Provided information: Begin
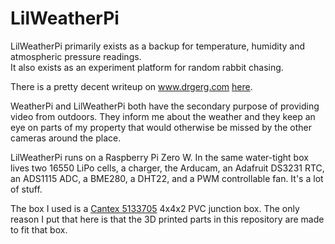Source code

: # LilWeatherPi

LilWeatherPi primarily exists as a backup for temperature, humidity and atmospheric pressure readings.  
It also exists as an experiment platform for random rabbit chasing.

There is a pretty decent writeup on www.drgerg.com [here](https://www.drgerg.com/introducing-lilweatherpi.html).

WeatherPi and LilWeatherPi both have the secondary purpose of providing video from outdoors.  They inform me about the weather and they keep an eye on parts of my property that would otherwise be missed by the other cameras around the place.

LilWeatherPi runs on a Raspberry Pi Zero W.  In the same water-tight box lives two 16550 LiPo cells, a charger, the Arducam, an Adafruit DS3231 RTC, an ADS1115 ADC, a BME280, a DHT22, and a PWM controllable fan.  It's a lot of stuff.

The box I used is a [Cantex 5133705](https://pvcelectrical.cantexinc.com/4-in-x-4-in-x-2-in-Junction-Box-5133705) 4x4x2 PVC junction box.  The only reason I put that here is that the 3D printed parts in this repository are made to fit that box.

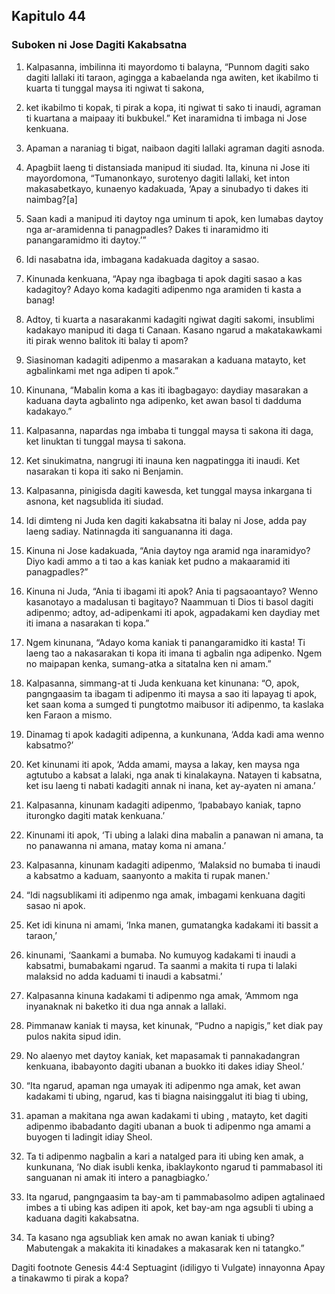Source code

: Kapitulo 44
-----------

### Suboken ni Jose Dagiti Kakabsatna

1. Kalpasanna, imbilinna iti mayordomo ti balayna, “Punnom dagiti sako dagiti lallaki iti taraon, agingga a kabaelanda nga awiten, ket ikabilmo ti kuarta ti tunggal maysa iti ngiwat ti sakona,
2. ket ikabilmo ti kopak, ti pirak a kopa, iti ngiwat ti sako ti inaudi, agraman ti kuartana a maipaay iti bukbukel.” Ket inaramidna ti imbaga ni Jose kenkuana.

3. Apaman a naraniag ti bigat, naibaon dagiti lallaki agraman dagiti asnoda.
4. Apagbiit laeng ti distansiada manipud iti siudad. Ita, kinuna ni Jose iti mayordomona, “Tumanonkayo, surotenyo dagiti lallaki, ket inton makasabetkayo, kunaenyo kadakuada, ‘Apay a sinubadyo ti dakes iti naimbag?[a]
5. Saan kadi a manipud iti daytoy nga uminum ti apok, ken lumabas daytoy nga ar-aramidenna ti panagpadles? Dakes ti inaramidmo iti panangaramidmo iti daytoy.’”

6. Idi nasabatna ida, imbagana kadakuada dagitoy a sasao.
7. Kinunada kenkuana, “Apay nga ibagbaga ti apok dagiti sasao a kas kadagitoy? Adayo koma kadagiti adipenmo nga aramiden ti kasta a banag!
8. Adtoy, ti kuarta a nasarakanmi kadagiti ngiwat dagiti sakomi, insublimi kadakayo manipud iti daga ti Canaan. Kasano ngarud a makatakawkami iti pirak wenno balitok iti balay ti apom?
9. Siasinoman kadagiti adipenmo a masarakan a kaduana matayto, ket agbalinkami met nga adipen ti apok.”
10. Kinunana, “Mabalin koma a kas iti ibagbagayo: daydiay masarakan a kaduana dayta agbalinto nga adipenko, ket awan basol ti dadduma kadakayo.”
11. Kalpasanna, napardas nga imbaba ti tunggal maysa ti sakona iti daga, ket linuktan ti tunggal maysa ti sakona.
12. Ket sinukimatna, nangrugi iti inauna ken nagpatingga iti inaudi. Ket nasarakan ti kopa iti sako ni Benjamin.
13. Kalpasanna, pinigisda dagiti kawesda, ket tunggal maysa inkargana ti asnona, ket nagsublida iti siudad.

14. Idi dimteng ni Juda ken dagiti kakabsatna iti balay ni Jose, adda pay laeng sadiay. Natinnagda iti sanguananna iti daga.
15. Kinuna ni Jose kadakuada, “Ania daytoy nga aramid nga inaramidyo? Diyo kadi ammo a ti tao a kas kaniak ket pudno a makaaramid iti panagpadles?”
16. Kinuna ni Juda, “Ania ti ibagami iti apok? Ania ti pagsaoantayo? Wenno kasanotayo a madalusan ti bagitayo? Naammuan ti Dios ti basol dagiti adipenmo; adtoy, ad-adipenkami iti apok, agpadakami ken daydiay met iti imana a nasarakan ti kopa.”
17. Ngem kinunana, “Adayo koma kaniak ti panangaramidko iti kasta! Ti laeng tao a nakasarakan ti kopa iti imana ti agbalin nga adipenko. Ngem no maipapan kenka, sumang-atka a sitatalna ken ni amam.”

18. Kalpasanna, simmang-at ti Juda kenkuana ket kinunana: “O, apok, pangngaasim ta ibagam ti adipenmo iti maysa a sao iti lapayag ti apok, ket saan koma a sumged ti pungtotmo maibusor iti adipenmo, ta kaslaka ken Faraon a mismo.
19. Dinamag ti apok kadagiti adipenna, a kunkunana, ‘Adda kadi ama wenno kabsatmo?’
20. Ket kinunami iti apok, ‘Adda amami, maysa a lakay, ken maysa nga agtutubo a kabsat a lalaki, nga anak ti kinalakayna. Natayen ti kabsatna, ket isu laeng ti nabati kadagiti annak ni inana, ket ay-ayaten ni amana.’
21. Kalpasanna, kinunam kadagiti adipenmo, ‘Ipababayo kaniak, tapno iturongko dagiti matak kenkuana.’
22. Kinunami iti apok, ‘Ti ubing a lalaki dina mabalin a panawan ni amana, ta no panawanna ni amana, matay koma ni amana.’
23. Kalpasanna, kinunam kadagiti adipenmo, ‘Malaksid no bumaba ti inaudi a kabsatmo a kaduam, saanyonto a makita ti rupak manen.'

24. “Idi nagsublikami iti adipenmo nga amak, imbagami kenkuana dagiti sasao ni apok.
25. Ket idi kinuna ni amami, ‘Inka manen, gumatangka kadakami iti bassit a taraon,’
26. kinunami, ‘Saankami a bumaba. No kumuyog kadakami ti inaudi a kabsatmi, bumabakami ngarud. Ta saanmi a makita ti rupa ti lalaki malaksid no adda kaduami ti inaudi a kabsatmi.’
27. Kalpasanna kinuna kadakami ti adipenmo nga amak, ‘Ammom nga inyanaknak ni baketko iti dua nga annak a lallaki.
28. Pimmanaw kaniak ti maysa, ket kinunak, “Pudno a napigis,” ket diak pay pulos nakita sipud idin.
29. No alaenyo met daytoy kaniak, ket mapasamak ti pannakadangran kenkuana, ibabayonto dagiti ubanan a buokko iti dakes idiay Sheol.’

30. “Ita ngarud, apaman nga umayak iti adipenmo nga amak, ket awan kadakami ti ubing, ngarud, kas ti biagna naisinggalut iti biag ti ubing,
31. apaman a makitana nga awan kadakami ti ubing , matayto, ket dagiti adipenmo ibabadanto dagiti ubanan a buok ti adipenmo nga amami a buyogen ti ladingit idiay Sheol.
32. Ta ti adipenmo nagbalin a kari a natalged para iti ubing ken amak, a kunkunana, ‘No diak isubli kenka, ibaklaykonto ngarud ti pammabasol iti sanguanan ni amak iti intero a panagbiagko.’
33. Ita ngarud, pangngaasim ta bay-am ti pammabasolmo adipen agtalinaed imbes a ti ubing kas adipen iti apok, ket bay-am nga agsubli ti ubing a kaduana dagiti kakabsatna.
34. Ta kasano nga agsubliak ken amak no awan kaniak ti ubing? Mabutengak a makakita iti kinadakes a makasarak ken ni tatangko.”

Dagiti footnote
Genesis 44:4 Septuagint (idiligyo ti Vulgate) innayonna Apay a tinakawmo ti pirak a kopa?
Provided information: End
Provided information: Begin
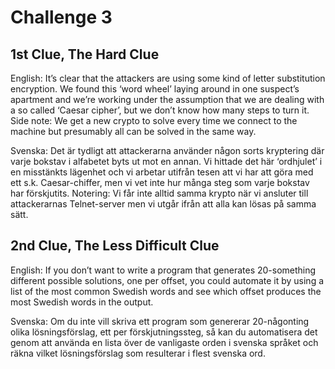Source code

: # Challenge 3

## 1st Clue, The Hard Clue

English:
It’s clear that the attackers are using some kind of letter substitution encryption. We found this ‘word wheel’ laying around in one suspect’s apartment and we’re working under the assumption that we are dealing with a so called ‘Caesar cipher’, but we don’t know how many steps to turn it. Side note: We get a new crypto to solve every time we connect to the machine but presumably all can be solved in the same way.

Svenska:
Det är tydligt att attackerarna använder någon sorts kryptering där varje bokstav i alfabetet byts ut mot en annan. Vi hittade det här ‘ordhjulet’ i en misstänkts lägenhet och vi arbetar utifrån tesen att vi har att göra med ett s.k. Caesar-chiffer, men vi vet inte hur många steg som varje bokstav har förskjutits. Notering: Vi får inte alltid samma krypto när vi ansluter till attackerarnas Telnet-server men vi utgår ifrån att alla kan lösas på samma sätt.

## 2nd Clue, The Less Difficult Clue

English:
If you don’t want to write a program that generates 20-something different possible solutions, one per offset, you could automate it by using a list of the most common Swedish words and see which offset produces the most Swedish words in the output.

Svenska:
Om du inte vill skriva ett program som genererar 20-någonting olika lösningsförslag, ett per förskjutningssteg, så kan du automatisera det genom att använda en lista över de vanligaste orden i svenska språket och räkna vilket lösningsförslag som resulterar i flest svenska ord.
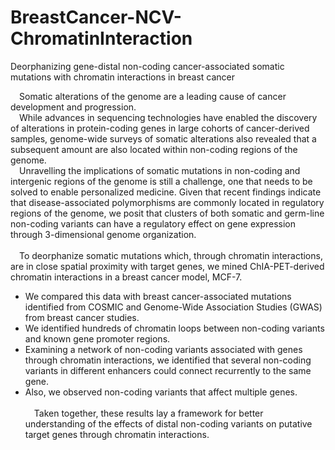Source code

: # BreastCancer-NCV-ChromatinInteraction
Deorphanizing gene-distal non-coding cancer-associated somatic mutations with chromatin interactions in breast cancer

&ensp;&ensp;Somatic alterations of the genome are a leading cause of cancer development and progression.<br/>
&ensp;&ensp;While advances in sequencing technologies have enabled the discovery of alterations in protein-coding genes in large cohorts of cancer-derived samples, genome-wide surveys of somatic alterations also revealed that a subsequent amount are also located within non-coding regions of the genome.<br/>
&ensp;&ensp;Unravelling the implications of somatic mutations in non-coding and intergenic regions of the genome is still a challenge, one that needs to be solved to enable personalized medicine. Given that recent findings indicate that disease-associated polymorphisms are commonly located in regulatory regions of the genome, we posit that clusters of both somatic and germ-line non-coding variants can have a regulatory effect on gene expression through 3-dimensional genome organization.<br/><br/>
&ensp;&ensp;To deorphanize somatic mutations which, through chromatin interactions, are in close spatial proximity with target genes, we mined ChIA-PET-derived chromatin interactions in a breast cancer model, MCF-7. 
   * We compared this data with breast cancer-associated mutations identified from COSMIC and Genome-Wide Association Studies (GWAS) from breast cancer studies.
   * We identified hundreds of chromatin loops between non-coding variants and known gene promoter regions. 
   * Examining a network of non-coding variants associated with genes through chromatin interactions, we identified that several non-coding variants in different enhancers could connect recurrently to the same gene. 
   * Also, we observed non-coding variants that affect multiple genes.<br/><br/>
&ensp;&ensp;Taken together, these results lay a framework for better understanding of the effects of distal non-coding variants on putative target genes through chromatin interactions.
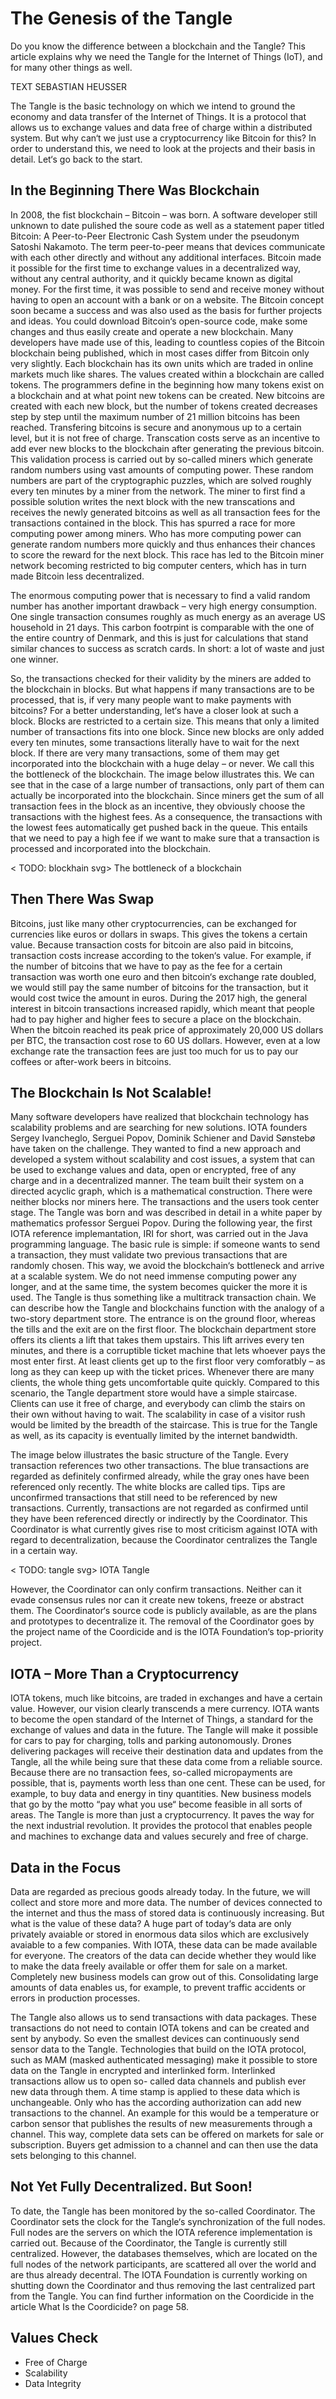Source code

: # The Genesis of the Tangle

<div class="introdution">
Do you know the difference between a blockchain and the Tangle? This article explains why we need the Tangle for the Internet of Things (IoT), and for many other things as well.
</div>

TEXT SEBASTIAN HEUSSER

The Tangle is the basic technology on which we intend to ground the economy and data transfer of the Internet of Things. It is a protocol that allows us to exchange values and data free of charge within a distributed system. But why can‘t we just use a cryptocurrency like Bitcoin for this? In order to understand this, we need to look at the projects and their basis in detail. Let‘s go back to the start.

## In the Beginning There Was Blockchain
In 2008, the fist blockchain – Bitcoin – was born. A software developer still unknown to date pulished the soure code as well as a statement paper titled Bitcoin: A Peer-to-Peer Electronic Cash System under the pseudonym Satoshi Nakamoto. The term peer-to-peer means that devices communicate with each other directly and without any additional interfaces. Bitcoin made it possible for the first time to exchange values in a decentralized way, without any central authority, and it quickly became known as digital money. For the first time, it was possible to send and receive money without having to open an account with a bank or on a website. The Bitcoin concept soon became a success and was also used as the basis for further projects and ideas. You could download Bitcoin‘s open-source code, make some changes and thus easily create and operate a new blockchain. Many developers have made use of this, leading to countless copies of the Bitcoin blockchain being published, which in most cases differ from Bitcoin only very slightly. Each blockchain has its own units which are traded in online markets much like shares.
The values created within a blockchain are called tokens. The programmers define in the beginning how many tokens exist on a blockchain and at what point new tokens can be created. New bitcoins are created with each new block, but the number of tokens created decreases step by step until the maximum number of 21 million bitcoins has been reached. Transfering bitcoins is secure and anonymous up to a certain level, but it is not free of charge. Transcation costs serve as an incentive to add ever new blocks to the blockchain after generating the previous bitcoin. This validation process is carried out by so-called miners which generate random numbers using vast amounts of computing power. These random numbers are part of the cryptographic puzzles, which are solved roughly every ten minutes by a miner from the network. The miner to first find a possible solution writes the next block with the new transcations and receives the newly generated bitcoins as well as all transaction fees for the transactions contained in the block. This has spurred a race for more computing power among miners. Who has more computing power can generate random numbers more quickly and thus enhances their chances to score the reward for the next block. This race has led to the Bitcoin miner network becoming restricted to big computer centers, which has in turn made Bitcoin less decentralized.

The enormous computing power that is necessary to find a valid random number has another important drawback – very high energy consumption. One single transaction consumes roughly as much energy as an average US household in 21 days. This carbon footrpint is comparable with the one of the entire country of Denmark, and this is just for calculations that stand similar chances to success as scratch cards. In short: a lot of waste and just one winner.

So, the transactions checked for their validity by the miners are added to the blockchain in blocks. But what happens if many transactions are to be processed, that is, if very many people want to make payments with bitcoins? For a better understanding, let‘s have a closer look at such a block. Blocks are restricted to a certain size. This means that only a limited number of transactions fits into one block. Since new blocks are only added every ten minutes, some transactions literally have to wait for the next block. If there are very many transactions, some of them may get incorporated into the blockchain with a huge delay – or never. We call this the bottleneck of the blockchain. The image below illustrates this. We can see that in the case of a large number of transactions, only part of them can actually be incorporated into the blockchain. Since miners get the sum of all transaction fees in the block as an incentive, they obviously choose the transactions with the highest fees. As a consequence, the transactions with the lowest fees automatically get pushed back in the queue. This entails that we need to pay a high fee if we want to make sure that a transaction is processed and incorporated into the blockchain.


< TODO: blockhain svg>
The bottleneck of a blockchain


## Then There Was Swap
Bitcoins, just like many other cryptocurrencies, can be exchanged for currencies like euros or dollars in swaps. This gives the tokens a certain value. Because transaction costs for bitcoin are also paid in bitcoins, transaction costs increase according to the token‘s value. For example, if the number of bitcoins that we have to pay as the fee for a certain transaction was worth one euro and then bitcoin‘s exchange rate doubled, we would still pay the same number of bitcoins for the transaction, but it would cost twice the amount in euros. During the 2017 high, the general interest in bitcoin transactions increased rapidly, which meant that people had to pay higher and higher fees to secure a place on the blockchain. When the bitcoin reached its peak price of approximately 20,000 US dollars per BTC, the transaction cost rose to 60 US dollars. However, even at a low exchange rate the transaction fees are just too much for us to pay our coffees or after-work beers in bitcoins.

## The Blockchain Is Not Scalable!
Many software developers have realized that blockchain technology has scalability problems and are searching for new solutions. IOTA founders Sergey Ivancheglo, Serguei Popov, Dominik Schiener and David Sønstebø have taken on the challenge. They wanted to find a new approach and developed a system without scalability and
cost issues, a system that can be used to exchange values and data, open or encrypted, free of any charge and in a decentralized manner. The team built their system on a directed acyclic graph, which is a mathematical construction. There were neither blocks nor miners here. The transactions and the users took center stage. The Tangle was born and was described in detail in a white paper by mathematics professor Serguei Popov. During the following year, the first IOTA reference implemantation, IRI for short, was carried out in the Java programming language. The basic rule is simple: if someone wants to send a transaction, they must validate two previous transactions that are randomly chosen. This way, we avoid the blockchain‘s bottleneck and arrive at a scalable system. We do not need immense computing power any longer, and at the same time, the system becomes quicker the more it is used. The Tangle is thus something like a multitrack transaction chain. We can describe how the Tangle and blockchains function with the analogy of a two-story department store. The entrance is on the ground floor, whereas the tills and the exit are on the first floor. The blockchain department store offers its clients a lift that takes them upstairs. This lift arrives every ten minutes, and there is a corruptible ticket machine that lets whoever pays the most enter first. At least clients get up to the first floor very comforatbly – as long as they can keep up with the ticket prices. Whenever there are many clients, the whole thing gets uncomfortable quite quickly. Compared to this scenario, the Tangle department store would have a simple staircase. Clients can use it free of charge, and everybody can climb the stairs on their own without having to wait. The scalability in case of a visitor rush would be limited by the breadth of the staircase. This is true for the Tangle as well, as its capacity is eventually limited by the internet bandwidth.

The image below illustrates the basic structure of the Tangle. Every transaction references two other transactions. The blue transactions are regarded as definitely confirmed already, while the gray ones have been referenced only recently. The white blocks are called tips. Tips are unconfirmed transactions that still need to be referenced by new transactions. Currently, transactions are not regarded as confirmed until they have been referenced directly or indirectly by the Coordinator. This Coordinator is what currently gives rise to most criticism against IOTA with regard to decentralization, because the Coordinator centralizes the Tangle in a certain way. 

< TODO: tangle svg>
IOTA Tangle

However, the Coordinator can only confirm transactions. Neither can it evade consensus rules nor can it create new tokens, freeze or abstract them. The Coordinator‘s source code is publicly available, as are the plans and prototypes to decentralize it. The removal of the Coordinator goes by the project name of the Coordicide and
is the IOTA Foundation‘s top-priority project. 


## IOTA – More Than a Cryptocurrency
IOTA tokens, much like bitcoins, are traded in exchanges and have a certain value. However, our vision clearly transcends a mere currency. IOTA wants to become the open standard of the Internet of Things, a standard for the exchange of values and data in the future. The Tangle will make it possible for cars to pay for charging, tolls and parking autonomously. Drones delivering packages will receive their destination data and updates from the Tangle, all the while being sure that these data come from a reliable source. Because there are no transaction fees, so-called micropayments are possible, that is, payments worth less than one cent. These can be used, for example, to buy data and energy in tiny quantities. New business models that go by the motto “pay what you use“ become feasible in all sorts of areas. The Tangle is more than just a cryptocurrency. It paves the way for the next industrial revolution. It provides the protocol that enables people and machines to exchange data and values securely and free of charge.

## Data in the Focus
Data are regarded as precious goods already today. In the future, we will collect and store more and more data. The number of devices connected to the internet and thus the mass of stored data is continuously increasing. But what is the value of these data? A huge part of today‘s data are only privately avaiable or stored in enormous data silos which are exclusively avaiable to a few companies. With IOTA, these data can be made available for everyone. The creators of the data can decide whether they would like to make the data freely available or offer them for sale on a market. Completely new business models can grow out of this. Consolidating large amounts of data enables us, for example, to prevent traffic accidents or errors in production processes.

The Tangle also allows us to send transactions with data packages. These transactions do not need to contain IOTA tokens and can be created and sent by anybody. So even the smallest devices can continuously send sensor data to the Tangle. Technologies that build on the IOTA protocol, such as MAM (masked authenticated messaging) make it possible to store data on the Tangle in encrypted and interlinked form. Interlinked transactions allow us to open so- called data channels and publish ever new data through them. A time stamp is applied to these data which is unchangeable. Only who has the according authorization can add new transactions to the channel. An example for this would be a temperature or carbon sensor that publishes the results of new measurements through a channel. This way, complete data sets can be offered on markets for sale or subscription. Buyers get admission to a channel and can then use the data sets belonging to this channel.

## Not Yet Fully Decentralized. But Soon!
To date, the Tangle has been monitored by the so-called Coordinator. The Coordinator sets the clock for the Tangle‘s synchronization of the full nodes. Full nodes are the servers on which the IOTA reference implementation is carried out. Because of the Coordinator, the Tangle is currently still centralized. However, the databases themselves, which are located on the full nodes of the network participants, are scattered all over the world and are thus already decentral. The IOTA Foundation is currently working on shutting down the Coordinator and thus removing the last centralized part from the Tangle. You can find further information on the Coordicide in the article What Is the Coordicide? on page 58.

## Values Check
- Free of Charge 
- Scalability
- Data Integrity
Provided information: End
*Directions*:
Copy out the lines above with "koma" in them.

*Answer for this exercise*:
7. Kinunada kenkuana, “Apay nga ibagbaga ti apok dagiti sasao a kas kadagitoy? Adayo koma kadagiti adipenmo nga aramiden ti kasta a banag!
10. Kinunana, “Mabalin koma a kas iti ibagbagayo: daydiay masarakan a kaduana dayta agbalinto nga adipenko, ket awan basol ti dadduma kadakayo.”
17. Ngem kinunana, “Adayo koma kaniak ti panangaramidko iti kasta! Ti laeng tao a nakasarakan ti kopa iti imana ti agbalin nga adipenko. Ngem no maipapan kenka, sumang-atka a sitatalna ken ni amam.”
18. Kalpasanna, simmang-at ti Juda kenkuana ket kinunana: “O, apok, pangngaasim ta ibagam ti adipenmo iti maysa a sao iti lapayag ti apok, ket saan koma a sumged ti pungtotmo maibusor iti adipenmo, ta kaslaka ken Faraon a mismo.
22. Kinunami iti apok, ‘Ti ubing a lalaki dina mabalin a panawan ni amana, ta no panawanna ni amana, matay koma ni amana.’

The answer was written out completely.